# Sauim bicolor Vocalization Classifier and Analysis

This notebook demonstrates how to use the Perch bird vocalization classifier model from TensorFlow Hub to extract embeddings from audio files of Sauim bicolor primate and perform analysis on the extracted embeddings, such as hierarchical clustering.

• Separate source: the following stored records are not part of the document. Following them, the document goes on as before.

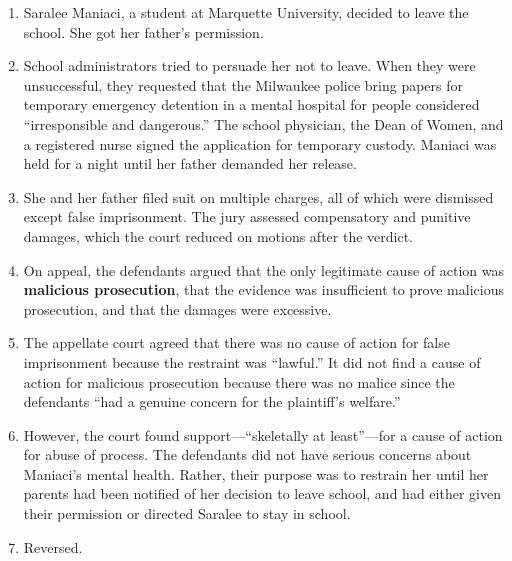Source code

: \begin{enumerate}
    \item Saralee Maniaci, a student at Marquette University, decided to leave 
    the school. She got her father's permission.
    \item School administrators tried to persuade her not to leave. When they 
    were unsuccessful, they requested that the Milwaukee police bring papers 
    for temporary emergency detention in a mental hospital for people 
    considered ``irresponsible and dangerous.'' The school physician, the Dean 
    of Women, and a registered nurse signed the application for temporary 
    custody. Maniaci was held for a night until her father demanded her 
    release.
    \item She and her father filed suit on multiple charges, all of which were 
    dismissed except false imprisonment. The jury assessed compensatory and 
    punitive damages, which the court reduced on motions after the verdict.
    \item On appeal, the defendants argued that the only legitimate cause of 
    action was \textbf{malicious prosecution}, that the evidence was 
    insufficient to prove malicious prosecution, and that the damages were 
    excessive.
    \item The appellate court agreed that there was no cause of action for 
    false imprisonment because the restraint was ``lawful.'' It did not find a 
    cause of action for malicious prosecution because there was no malice 
    since the defendants ``had a genuine concern for the plaintiff's 
    welfare.'' \item However, the court found support---``skeletally at 
    least''---for a cause of action for abuse of process. The defendants did 
    not have serious concerns about Maniaci's mental health. Rather, their 
    purpose was to restrain her until her parents had been notified of her 
    decision to leave school, and had either given their permission or 
    directed Saralee to stay in school.
    \item Reversed. 
\end{enumerate}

The notebook covers the following steps:

1.  **Setup**: Installing necessary libraries and loading the Perch model.
2.  **Data Loading**: Downloading example audio files and a CSV file containing labels.
3.  **Feature Extraction**: Defining and using a function to extract embeddings and spectrograms from audio segments.
4.  **Spectrogram Visualization**: Plotting spectrograms to visualize the audio data.
5.  **Clustering Analysis**: Performing hierarchical clustering on the extracted embeddings and visualizing the results as a dendrogram.

In [1]:
%pip install tensorflow_hub -q

In [2]:
import csv
import librosa
import gdown
import zipfile
import shutil
import os
import soundfile as sf
from tqdm.notebook import trange, tqdm
from matplotlib import pyplot as plt
import numpy as np
import pandas as pd
from scipy.spatial.distance import pdist, squareform
from scipy.cluster.hierarchy import linkage, dendrogram
from sklearn.preprocessing import LabelEncoder
import tensorflow_hub as hub
import tensorflow as tf
tf.experimental.numpy.experimental_enable_numpy_behavior()

# Load Perch model.
model = hub.load('https://www.kaggle.com/models/google/bird-vocalization-classifier/TensorFlow2/bird-vocalization-classifier/8')

In [3]:
# Remove the directory and all its contents
if os.path.exists('Parque do Mindú'):
    shutil.rmtree('Parque do Mindú')
    print("Folder 'Parque do Mindú' removed.")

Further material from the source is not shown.